Mrs. Michelle was one of the worst nurses I’d ever had. What she lacked in precision she made up for in southern charm but it still wasn’t enough to coax one of my arteries to the surface.
“Maybe because they know what’s coming,” I said.
“Oh, found one.”
She stuck me and I pretended not to feel it. She filled a vial full of my blood, stuck me again, filled another vial. Then she dabbed me with a cotton ball and pulled the gauze so tight I could feel my pulse in my throat.
“Okay, all done.” She smiled, proud of herself. “You can head back into the waiting room until Dr. Sabine calls you back.”
She pointed down the hall even though I’d already been to the office three times that month. If anyone knew the drill, it was me.
My mom was frantically flipping through a magazine when I sat down next to her.
“How’d it go?” she asked.
“I had Michelle.”
She grimaced. “Poor thing couldn’t pin the tail on a donkey even without the blindfold.”
I reached for a magazine, searching for a page that wasn’t an ad. There was some retro song pouring from the speaker but it wasn’t loud enough to drown out the snoring to my right. I glanced over. Michael Erickson.
He was your stereotypical narcoleptic. Fell asleep in the middle of the pool at his twelfth birthday party. I was standing in line for cake when someone started screaming. Thirty minutes later the ambulance was toting him off to the ER while everyone stood there in shock, well except me for me and Monica Row—another one of Dr. Sabine’s narcolepsy patients. I never got my cake.
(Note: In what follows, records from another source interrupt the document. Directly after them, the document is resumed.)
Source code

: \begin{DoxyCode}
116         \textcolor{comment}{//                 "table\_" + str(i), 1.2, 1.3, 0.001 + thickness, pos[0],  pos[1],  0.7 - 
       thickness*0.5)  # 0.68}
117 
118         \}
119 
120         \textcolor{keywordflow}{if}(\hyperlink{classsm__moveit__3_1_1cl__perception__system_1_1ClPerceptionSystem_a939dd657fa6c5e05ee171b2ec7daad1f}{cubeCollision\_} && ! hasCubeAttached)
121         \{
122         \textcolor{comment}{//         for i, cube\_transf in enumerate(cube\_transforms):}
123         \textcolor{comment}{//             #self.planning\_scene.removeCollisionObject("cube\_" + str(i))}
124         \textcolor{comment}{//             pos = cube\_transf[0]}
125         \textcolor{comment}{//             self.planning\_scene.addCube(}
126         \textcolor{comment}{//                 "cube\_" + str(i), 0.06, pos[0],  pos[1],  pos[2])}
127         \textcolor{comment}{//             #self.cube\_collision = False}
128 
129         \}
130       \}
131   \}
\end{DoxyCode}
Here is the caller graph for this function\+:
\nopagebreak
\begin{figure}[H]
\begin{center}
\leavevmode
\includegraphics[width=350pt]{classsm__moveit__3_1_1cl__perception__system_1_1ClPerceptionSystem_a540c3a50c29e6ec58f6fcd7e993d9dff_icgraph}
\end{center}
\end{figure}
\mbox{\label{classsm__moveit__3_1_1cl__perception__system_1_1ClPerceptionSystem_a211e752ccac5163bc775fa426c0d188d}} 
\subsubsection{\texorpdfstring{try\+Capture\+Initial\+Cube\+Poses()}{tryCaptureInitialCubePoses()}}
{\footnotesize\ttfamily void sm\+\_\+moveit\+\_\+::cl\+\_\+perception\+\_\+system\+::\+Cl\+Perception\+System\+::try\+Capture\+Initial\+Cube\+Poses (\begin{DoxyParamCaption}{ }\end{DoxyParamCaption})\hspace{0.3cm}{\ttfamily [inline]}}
Monica’s case was less severe. I heard that she was actually a cheerleader these days or something else terribly normal. One summer she and I spent every Sunday morning before our appointments naming the fish in the aquarium above the magazine rack. I spent a lot of time making the rounds with Dr. Sabine’s other patients but those friendships were as sporadic and unreliable as my disease.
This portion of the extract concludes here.